Work instructions:
Would you please repeat all of the data exactly, omitting the pictures?

· · · · · · ·

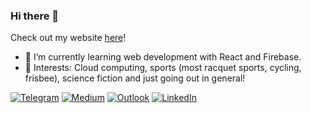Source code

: ### Hi there 👋

Check out my website [here](https://www.royceho.net)!

- 🌱 I’m currently learning web development with React and Firebase.
- 💜 Interests: Cloud computing, sports (most racquet sports, cycling, frisbee), science fiction and just going out in general!

[![Telegram](https://img.shields.io/badge/Telegram-2CA5E0?style=for-the-badge&logo=telegram&logoColor=white)](https://t.me/royceho)
[![Medium](https://img.shields.io/badge/Medium-12100E?style=for-the-badge&logo=medium&logoColor=white)](https://medium.com/@royce963)
[![Outlook](https://img.shields.io/badge/Outlook-0078D4?style=for-the-badge&logo=microsoft-outlook&logoColor=white)](mailto:royce.ho@u.nus.edu)
[![LinkedIn](https://img.shields.io/badge/LinkedIn-0077B5?style=for-the-badge&logo=linkedin&logoColor=white)](https://www.linkedin.com/in/royceho/)


<!--
**TheSpaceCuber/TheSpaceCuber** is a ✨ _special_ ✨ repository because its `README.md` (this file) appears on your GitHub profile.

Here are some ideas to get you started:

- 🔭 I’m currently working on ...
- 🌱 I’m currently learning ...
- 👯 I’m looking to collaborate on ...
- 🤔 I’m looking for help with ...
- 💬 Ask me about ...
- 📫 How to reach me: ...
- 😄 Pronouns: ...
-->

· · · · · · ·

Response box:
Source code

: ### Hi there 👋

Check out my website [here](https://www.royceho.net)!

- 🌱 I’m currently learning web development with React and Firebase.
- 💜 Interests: Cloud computing, sports (most racquet sports, cycling, frisbee), science fiction and just going out in general!

[![Telegram](https://img.shields.io/badge/Telegram-2CA5E0?style=for-the-badge&logo=telegram&logoColor=white)](https://t.me/royceho)
[![Medium](https://img.shields.io/badge/Medium-12100E?style=for-the-badge&logo=medium&logoColor=white)](https://medium.com/@royce963)
[![Outlook](https://img.shields.io/badge/Outlook-0078D4?style=for-the-badge&logo=microsoft-outlook&logoColor=white)](mailto:royce.ho@u.nus.edu)
[![LinkedIn](https://img.shields.io/badge/LinkedIn-0077B5?style=for-the-badge&logo=linkedin&logoColor=white)](https://www.linkedin.com/in/royceho/)


<!--
**TheSpaceCuber/TheSpaceCuber** is a ✨ _special_ ✨ repository because its `README.md` (this file) appears on your GitHub profile.

Here are some ideas to get you started:

- 🔭 I’m currently working on ...
- 🌱 I’m currently learning ...
- 👯 I’m looking to collaborate on ...
- 🤔 I’m looking for help with ...
- 💬 Ask me about ...
- 📫 How to reach me: ...
- 😄 Pronouns: ...
-->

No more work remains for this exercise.